Headline.co.id, Jakarta ~ Staf Khusus Menteri Keuangan Bidang UMKM, Ubaidillah Amin, mengajak pelaku Usaha Mikro, Kecil, dan Menengah (UMKM) untuk memanfaatkan program pembiayaan dari Lembaga Pembiayaan Ekspor Indonesia (LPEI). Ajakan ini disampaikan Ubaidillah saat kunjungan kerja ke CV Bunga Melati di Jalan Pattimura, Kota Batu, pada Senin (2/3/2026).
CV Bunga Melati, yang bergerak di bidang pembibitan, tanaman hias, dan jasa lanskap, menjadi sorotan karena berhasil menembus pasar internasional. Kunjungan tersebut bertujuan untuk melihat langsung keberhasilan perusahaan ini dalam mengekspor produk Creative Kokedama ke Jepang. Sejak awal 2023, CV Bunga Melati telah memiliki kontrak eksklusif dengan mitra di Jepang hingga tahun 2026. Perusahaan ini, yang berdiri sejak 1986, memproduksi pot bunga dari sabut kelapa berbentuk bola.
Gus Ubaid, sapaan akrab Ubaidillah, memberikan apresiasi atas keberhasilan CV Bunga Melati. Ia berharap kesuksesan ini dapat membuka peluang ekspansi ke negara lain. “Semoga produk Creative Kokedama ini tidak hanya tembus Jepang saja, namun juga bisa ke negara lainnya.
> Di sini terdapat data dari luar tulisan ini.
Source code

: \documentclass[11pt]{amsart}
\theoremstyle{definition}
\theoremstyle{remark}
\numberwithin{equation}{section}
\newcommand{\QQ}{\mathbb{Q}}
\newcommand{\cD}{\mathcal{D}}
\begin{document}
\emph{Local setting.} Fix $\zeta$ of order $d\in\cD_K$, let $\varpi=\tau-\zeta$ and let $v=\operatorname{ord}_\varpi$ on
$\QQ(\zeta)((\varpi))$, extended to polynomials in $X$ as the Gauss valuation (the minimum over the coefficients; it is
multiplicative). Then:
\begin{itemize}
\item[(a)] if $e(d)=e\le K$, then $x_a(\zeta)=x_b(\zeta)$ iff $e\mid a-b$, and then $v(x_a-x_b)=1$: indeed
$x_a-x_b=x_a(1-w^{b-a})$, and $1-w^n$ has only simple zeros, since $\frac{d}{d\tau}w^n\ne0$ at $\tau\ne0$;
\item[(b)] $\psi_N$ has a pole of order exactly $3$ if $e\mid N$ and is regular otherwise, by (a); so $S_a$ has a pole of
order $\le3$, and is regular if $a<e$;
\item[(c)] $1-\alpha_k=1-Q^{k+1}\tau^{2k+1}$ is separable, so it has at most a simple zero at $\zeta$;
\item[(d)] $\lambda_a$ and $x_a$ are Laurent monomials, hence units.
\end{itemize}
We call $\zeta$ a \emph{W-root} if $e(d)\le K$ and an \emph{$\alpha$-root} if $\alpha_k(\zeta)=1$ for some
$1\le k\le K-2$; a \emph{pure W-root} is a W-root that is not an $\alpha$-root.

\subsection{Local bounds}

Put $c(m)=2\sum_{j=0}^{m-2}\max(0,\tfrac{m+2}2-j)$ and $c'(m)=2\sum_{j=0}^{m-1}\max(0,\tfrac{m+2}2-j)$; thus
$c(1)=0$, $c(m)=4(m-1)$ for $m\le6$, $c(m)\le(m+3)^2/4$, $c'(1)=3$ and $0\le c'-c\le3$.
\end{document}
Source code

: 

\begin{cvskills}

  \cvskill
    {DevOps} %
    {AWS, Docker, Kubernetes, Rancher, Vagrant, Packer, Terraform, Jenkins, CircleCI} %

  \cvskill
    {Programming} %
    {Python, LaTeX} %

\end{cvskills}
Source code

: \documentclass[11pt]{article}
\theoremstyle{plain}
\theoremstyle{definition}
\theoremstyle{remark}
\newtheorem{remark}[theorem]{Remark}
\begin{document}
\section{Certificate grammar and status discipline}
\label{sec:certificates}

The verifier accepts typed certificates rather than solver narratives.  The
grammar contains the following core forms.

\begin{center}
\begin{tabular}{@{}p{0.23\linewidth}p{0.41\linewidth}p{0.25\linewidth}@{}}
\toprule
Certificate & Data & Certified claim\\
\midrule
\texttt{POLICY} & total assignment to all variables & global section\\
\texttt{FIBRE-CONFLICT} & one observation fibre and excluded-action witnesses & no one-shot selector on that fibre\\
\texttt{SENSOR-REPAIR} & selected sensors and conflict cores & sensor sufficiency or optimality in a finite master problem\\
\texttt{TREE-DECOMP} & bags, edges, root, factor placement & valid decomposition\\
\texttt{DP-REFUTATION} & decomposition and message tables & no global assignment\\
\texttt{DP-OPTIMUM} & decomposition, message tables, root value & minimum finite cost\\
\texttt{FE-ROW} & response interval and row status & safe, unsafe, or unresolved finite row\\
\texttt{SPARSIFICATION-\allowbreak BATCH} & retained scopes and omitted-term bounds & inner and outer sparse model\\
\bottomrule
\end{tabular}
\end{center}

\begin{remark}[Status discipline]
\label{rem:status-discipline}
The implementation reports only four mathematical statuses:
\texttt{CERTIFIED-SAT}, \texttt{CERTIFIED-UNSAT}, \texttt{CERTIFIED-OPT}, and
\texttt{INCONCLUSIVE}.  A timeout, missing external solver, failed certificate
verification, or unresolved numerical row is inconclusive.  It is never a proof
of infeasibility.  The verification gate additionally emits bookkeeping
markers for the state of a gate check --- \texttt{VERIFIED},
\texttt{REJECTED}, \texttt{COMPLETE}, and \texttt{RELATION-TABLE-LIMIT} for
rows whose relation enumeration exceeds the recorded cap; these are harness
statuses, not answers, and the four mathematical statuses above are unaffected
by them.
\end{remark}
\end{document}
Saya mendorong agar usaha ini dikembangkan lagi dengan menciptakan produk-produk inovatif lainnya yang berorientasi ekspor,” ujar Gus Ubaid.
Sebagai bentuk dukungan, Gus Ubaid berjanji akan mempromosikan produk Kokedama di berbagai acara besar sebagai suvenir resmi. “Saya juga menginginkan produk-produk UMKM seperti ini bisa ditampilkan di tempat seperti Malang Creative Center (MCC), agar tempat tersebut menjadi showroom produk unggulan kita yang bisa dikunjungi banyak orang,” tambahnya.
Dalam kunjungan tersebut, Ubaidillah Amin didampingi oleh sejumlah pejabat Kementerian Keuangan Jawa Timur, termasuk Kepala Perwakilan Kemenkeu Jatim Max Darmawan M.Tax, Kepala Kanwil DJP Jatim II Dr. Arridel Mindra, Kepala KPP Pratama Batu Bangkit Bina Aji, dan Kepala Kantor Bea Cukai Malang, J. Pandores.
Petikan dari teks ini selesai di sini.